## Exercise details
Below are entries. Reproduce exactly the lines between the line holding "10, per verificare" and the line holding "($R_0$: $b/J=0.05$, $D/J=1.93$): nessuna", inclusive, and only those.

## Data provided
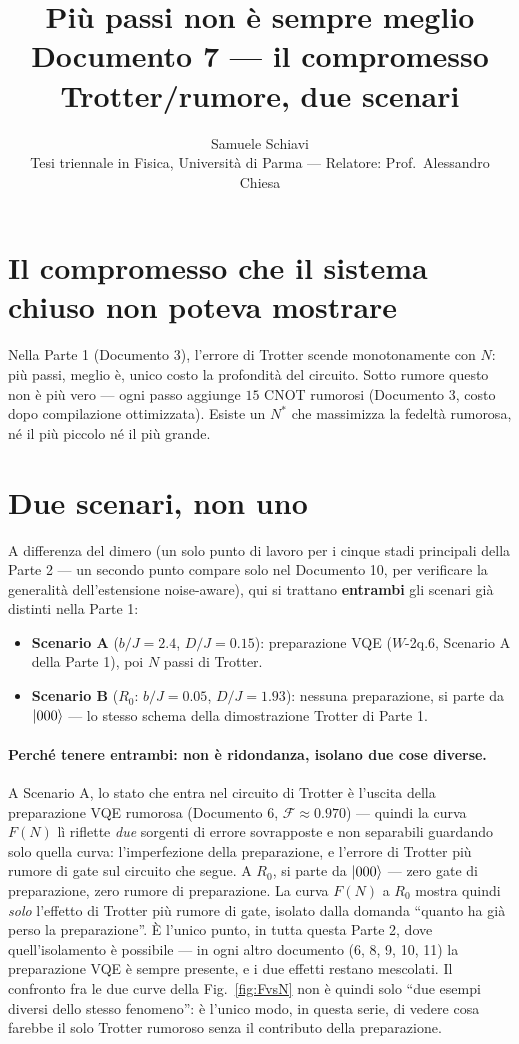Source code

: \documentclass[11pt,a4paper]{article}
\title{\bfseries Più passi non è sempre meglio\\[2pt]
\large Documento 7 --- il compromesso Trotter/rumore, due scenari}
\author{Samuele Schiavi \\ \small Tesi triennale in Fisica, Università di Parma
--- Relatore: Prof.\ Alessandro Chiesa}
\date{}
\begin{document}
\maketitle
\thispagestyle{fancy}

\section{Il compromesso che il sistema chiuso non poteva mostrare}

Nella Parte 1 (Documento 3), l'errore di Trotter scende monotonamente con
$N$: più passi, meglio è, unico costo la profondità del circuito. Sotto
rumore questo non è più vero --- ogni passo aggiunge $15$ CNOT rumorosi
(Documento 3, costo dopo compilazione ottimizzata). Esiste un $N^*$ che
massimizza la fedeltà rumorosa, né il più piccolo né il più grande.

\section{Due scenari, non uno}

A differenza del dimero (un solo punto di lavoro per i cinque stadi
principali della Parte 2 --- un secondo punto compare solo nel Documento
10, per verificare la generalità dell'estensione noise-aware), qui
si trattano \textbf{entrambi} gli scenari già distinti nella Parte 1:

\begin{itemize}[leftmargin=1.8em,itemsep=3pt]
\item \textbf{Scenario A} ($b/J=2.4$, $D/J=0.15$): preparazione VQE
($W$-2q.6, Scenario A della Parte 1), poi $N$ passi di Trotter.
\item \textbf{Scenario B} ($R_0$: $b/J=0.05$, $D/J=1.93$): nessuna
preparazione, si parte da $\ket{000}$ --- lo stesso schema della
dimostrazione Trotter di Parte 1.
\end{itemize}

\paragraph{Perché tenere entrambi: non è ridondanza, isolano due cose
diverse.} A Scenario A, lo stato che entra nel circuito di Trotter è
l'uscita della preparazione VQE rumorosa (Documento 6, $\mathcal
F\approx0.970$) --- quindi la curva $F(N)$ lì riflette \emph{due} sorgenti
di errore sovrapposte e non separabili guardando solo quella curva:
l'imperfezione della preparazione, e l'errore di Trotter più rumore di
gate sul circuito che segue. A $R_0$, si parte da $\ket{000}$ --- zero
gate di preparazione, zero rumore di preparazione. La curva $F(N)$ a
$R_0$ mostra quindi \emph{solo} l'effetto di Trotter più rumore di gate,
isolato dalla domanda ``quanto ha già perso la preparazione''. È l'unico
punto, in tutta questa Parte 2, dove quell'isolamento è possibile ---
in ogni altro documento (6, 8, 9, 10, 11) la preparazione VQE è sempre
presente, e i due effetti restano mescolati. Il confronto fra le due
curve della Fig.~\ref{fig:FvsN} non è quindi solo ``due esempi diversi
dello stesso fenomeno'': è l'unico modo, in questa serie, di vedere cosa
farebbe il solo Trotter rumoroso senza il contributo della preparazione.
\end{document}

* * *

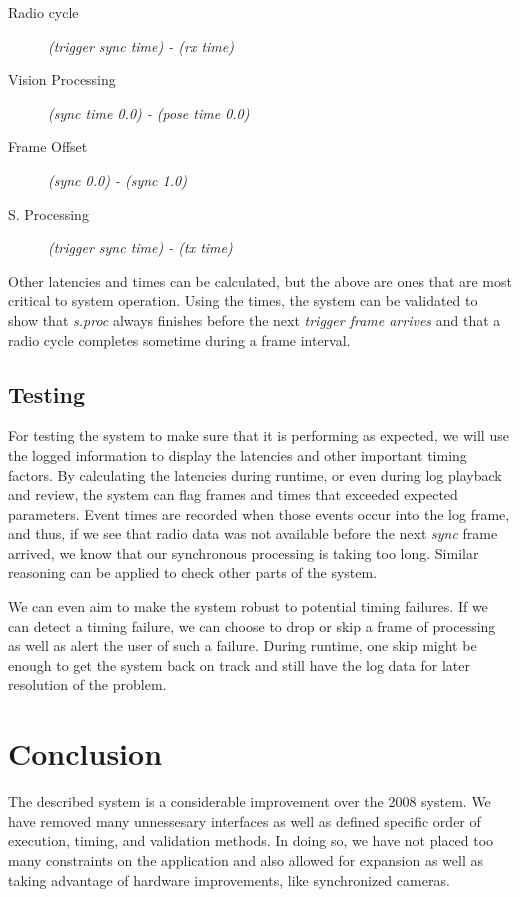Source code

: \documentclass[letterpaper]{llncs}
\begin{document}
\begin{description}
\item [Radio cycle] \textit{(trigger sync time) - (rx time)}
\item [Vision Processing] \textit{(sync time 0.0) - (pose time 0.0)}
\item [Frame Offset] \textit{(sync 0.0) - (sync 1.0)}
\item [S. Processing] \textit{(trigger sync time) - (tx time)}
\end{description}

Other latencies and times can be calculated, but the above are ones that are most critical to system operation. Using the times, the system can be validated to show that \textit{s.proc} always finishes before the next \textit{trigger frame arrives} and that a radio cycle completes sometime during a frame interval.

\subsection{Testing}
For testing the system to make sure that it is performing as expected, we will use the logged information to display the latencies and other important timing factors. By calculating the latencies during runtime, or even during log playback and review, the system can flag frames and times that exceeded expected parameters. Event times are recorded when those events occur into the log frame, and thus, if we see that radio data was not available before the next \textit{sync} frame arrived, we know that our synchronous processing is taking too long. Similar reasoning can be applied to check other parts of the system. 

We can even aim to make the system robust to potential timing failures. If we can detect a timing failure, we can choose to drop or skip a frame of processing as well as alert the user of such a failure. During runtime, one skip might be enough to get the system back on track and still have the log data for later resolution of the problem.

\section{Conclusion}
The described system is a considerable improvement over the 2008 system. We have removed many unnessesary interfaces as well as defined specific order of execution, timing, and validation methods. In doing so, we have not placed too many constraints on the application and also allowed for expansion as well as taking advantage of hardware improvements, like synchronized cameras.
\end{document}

---

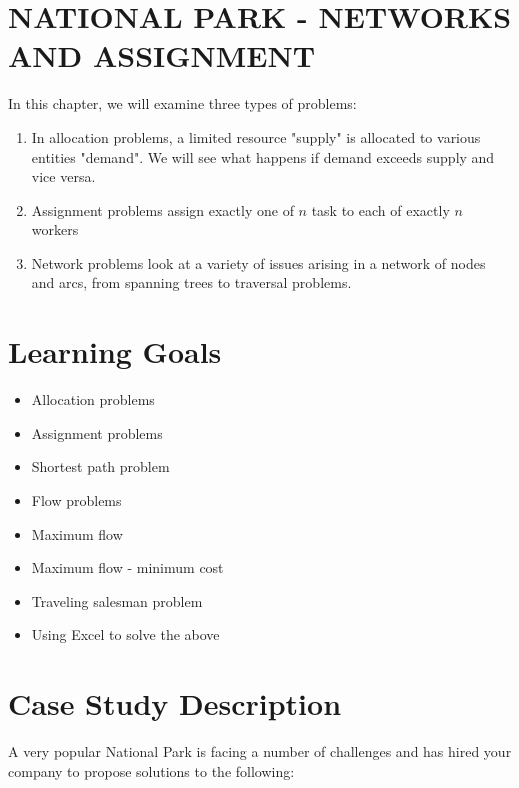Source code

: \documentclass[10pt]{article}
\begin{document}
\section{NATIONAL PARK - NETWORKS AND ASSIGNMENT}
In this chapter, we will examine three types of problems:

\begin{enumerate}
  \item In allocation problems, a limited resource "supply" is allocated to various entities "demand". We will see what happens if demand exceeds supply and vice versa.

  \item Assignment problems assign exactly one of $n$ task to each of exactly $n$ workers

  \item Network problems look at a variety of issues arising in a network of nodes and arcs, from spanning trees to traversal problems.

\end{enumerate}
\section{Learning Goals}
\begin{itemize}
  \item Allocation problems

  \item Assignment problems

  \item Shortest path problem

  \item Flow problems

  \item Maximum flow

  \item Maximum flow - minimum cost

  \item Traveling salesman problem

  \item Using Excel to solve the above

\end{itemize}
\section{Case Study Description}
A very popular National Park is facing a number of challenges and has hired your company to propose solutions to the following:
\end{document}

## Problem solution
10, per verificare la generalità dell'estensione noise-aware), qui
si trattano \textbf{entrambi} gli scenari già distinti nella Parte 1:

\begin{itemize}[leftmargin=1.8em,itemsep=3pt]
\item \textbf{Scenario A} ($b/J=2.4$, $D/J=0.15$): preparazione VQE
($W$-2q.6, Scenario A della Parte 1), poi $N$ passi di Trotter.
\item \textbf{Scenario B} ($R_0$: $b/J=0.05$, $D/J=1.93$): nessuna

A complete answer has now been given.